(Saved data entries)

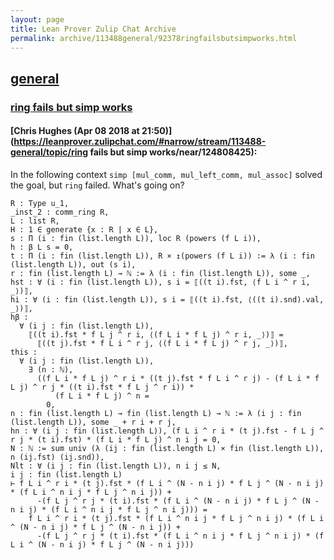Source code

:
 ```yaml
---
layout: page
title: Lean Prover Zulip Chat Archive 
permalink: archive/113488general/92378ringfailsbutsimpworks.html
---
```


## [general](index.html)
### [ring fails but simp works](92378ringfailsbutsimpworks.html)

#### [Chris Hughes (Apr 08 2018 at 21:50)](https://leanprover.zulipchat.com/#narrow/stream/113488-general/topic/ring fails but simp works/near/124808425):
In the following context `simp [mul_comm, mul_left_comm, mul_assoc]` solved the goal, but `ring` failed. What's going on?
```lean
R : Type u_1,
_inst_2 : comm_ring R,
L : list R,
H : 1 ∈ generate {x : R | x ∈ L},
s : Π (i : fin (list.length L)), loc R (powers (f L i)),
h : β L s = 0,
t : Π (i : fin (list.length L)), R × ↥(powers (f L i)) := λ (i : fin (list.length L)), out (s i),
r : fin (list.length L) → ℕ := λ (i : fin (list.length L)), some _,
hst : ∀ (i : fin (list.length L)), s i = ⟦((t i).fst, ⟨f L i ^ r i, _⟩)⟧,
hi : ∀ (i : fin (list.length L)), s i = ⟦((t i).fst, ⟨((t i).snd).val, _⟩)⟧,
hβ :
  ∀ (i j : fin (list.length L)),
    ⟦((t i).fst * f L j ^ r i, ⟨(f L i * f L j) ^ r i, _⟩)⟧ =
      ⟦((t j).fst * f L i ^ r j, ⟨(f L i * f L j) ^ r j, _⟩)⟧,
this :
  ∀ (i j : fin (list.length L)),
    ∃ (n : ℕ),
      ((f L i * f L j) ^ r i * ((t j).fst * f L i ^ r j) - (f L i * f L j) ^ r j * ((t i).fst * f L j ^ r i)) *
          (f L i * f L j) ^ n =
        0,
n : fin (list.length L) → fin (list.length L) → ℕ := λ (i j : fin (list.length L)), some _ + r i + r j,
hn : ∀ (i j : fin (list.length L)), (f L i ^ r i * (t j).fst - f L j ^ r j * (t i).fst) * (f L i * f L j) ^ n i j = 0,
N : ℕ := sum univ (λ (ij : fin (list.length L) × fin (list.length L)), n (ij.fst) (ij.snd)),
Nlt : ∀ (i j : fin (list.length L)), n i j ≤ N,
i j : fin (list.length L)
⊢ f L i ^ r i * (t j).fst * (f L i ^ (N - n i j) * f L j ^ (N - n i j) * (f L i ^ n i j * f L j ^ n i j)) +
      -(f L j ^ r j * (t i).fst * (f L i ^ (N - n i j) * f L j ^ (N - n i j) * (f L i ^ n i j * f L j ^ n i j))) =
    f L i ^ r i * (t j).fst * (f L i ^ n i j * f L j ^ n i j) * (f L i ^ (N - n i j) * f L j ^ (N - n i j)) +
      -(f L j ^ r j * (t i).fst * (f L i ^ n i j * f L j ^ n i j) * (f L i ^ (N - n i j) * f L j ^ (N - n i j)))
```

### TRY IT
What is needed is an exact copy of the entries above, with no images in it.

### ANSWER FOR THE TASK
Source code

:
 ```yaml
---
layout: page
title: Lean Prover Zulip Chat Archive 
permalink: archive/113488general/92378ringfailsbutsimpworks.html
---
```


## [general](index.html)
### [ring fails but simp works](92378ringfailsbutsimpworks.html)

#### [Chris Hughes (Apr 08 2018 at 21:50)](https://leanprover.zulipchat.com/#narrow/stream/113488-general/topic/ring fails but simp works/near/124808425):
In the following context `simp [mul_comm, mul_left_comm, mul_assoc]` solved the goal, but `ring` failed. What's going on?
```lean
R : Type u_1,
_inst_2 : comm_ring R,
L : list R,
H : 1 ∈ generate {x : R | x ∈ L},
s : Π (i : fin (list.length L)), loc R (powers (f L i)),
h : β L s = 0,
t : Π (i : fin (list.length L)), R × ↥(powers (f L i)) := λ (i : fin (list.length L)), out (s i),
r : fin (list.length L) → ℕ := λ (i : fin (list.length L)), some _,
hst : ∀ (i : fin (list.length L)), s i = ⟦((t i).fst, ⟨f L i ^ r i, _⟩)⟧,
hi : ∀ (i : fin (list.length L)), s i = ⟦((t i).fst, ⟨((t i).snd).val, _⟩)⟧,
hβ :
  ∀ (i j : fin (list.length L)),
    ⟦((t i).fst * f L j ^ r i, ⟨(f L i * f L j) ^ r i, _⟩)⟧ =
      ⟦((t j).fst * f L i ^ r j, ⟨(f L i * f L j) ^ r j, _⟩)⟧,
this :
  ∀ (i j : fin (list.length L)),
    ∃ (n : ℕ),
      ((f L i * f L j) ^ r i * ((t j).fst * f L i ^ r j) - (f L i * f L j) ^ r j * ((t i).fst * f L j ^ r i)) *
          (f L i * f L j) ^ n =
        0,
n : fin (list.length L) → fin (list.length L) → ℕ := λ (i j : fin (list.length L)), some _ + r i + r j,
hn : ∀ (i j : fin (list.length L)), (f L i ^ r i * (t j).fst - f L j ^ r j * (t i).fst) * (f L i * f L j) ^ n i j = 0,
N : ℕ := sum univ (λ (ij : fin (list.length L) × fin (list.length L)), n (ij.fst) (ij.snd)),
Nlt : ∀ (i j : fin (list.length L)), n i j ≤ N,
i j : fin (list.length L)
⊢ f L i ^ r i * (t j).fst * (f L i ^ (N - n i j) * f L j ^ (N - n i j) * (f L i ^ n i j * f L j ^ n i j)) +
      -(f L j ^ r j * (t i).fst * (f L i ^ (N - n i j) * f L j ^ (N - n i j) * (f L i ^ n i j * f L j ^ n i j))) =
    f L i ^ r i * (t j).fst * (f L i ^ n i j * f L j ^ n i j) * (f L i ^ (N - n i j) * f L j ^ (N - n i j)) +
      -(f L j ^ r j * (t i).fst * (f L i ^ n i j * f L j ^ n i j) * (f L i ^ (N - n i j) * f L j ^ (N - n i j)))
```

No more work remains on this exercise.